• _What this task involves_
Give the data below again exactly as written, without its pictures.

(Data records)
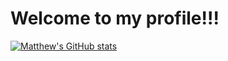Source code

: # Welcome to my profile!!!

[![Matthew's GitHub stats](https://github-readme-stats.vercel.app/api?username=anuraghazra)](https://github.com/anuraghazra/github-readme-stats)


<!--
**Programbeginner2120/Programbeginner2120** is a ✨ _special_ ✨ repository because its `README.md` (this file) appears on your GitHub profile.

Here are some ideas to get you started:

- 🔭 I’m currently working on ...
- 🌱 I’m currently learning ...
- 👯 I’m looking to collaborate on ...
- 🤔 I’m looking for help with ...
- 💬 Ask me about ...
- 📫 How to reach me: ...
- 😄 Pronouns: ...
- ⚡ Fun fact: ...
-->
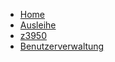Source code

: <!-- docs/SchuB/_sidebar.md -->

* [Home](/)
* [Ausleihe](SpB/ausleihe.md)
* [z3950](SpB/z3950.md)
* [Benutzerverwaltung](SpB/benutzer.md)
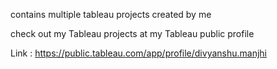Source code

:contains multiple tableau projects created by me 

check out my Tableau projects at my Tableau public profile 

Link : https://public.tableau.com/app/profile/divyanshu.manjhi

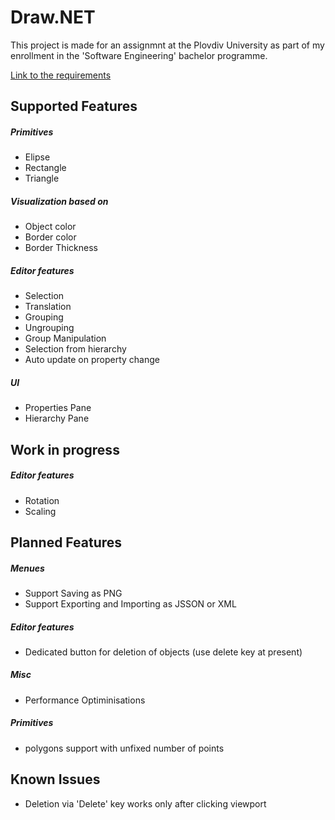# Draw.NET

This project is made for an assignmnt at the Plovdiv University as part of my enrollment in the 'Software Engineering' bachelor programme.

[Link to the requirements](https://www.alexander-penev.info/bg/%D1%81%D1%8A%D0%B4%D1%8A%D1%80%D0%B6%D0%B0%D0%BD%D0%B8%D0%B5/2018-2019-%D0%BA%D0%BE%D0%BC%D0%BF%D1%8E%D1%82%D1%8A%D1%80%D0%BD%D0%B0-%D0%B3%D1%80%D0%B0%D1%84%D0%B8%D0%BA%D0%B0-%D0%B8-%D0%B3%D0%BF%D0%B8-%D1%81%D0%BE%D1%84%D1%82%D1%83%D0%B5%D1%80%D0%BD%D0%BE-%D0%B8%D0%BD%D0%B6%D0%B5%D0%BD%D0%B5%D1%80%D1%81%D1%82%D0%B2%D0%BE)

## Supported Features

##### Primitives

*  Elipse
*  Rectangle
*  Triangle

##### Visualization based on

* Object color
* Border color
* Border Thickness

##### Editor features

* Selection
* Translation
* Grouping
* Ungrouping
* Group Manipulation
* Selection from hierarchy
* Auto update on property change

##### UI

* Properties Pane
* Hierarchy Pane

## Work in progress

##### Editor features

* Rotation
* Scaling

## Planned Features

##### Menues

* Support Saving as PNG
* Support Exporting and Importing as JSSON or XML

##### Editor features

* Dedicated button for deletion of objects (use delete key at present)

##### Misc

* Performance Optiminisations

##### Primitives

* polygons support with unfixed number of points

## Known Issues

* Deletion via 'Delete' key works only after clicking viewport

• _Task answer_
Source code

: # Welcome to my profile!!!

[![Matthew's GitHub stats](https://github-readme-stats.vercel.app/api?username=anuraghazra)](https://github.com/anuraghazra/github-readme-stats)


<!--
**Programbeginner2120/Programbeginner2120** is a ✨ _special_ ✨ repository because its `README.md` (this file) appears on your GitHub profile.

Here are some ideas to get you started:

- 🔭 I’m currently working on ...
- 🌱 I’m currently learning ...
- 👯 I’m looking to collaborate on ...
- 🤔 I’m looking for help with ...
- 💬 Ask me about ...
- 📫 How to reach me: ...
- 😄 Pronouns: ...
- ⚡ Fun fact: ...
-->
Source code

: <!-- docs/SchuB/_sidebar.md -->

* [Home](/)
* [Ausleihe](SpB/ausleihe.md)
* [z3950](SpB/z3950.md)
* [Benutzerverwaltung](SpB/benutzer.md)
Source code

:contains multiple tableau projects created by me 

check out my Tableau projects at my Tableau public profile 

Link : https://public.tableau.com/app/profile/divyanshu.manjhi

# Draw.NET

This project is made for an assignmnt at the Plovdiv University as part of my enrollment in the 'Software Engineering' bachelor programme.

[Link to the requirements](https://www.alexander-penev.info/bg/%D1%81%D1%8A%D0%B4%D1%8A%D1%80%D0%B6%D0%B0%D0%BD%D0%B8%D0%B5/2018-2019-%D0%BA%D0%BE%D0%BC%D0%BF%D1%8E%D1%82%D1%8A%D1%80%D0%BD%D0%B0-%D0%B3%D1%80%D0%B0%D1%84%D0%B8%D0%BA%D0%B0-%D0%B8-%D0%B3%D0%BF%D0%B8-%D1%81%D0%BE%D1%84%D1%82%D1%83%D0%B5%D1%80%D0%BD%D0%BE-%D0%B8%D0%BD%D0%B6%D0%B5%D0%BD%D0%B5%D1%80%D1%81%D1%82%D0%B2%D0%BE)

## Supported Features

##### Primitives

*  Elipse
*  Rectangle
*  Triangle

##### Visualization based on

* Object color
* Border color
* Border Thickness

##### Editor features

* Selection
* Translation
* Grouping
* Ungrouping
* Group Manipulation
* Selection from hierarchy
* Auto update on property change

##### UI

* Properties Pane
* Hierarchy Pane

## Work in progress

##### Editor features

* Rotation
* Scaling

## Planned Features

##### Menues

* Support Saving as PNG
* Support Exporting and Importing as JSSON or XML

##### Editor features

* Dedicated button for deletion of objects (use delete key at present)

##### Misc

* Performance Optiminisations

##### Primitives

* polygons support with unfixed number of points

## Known Issues

* Deletion via 'Delete' key works only after clicking viewport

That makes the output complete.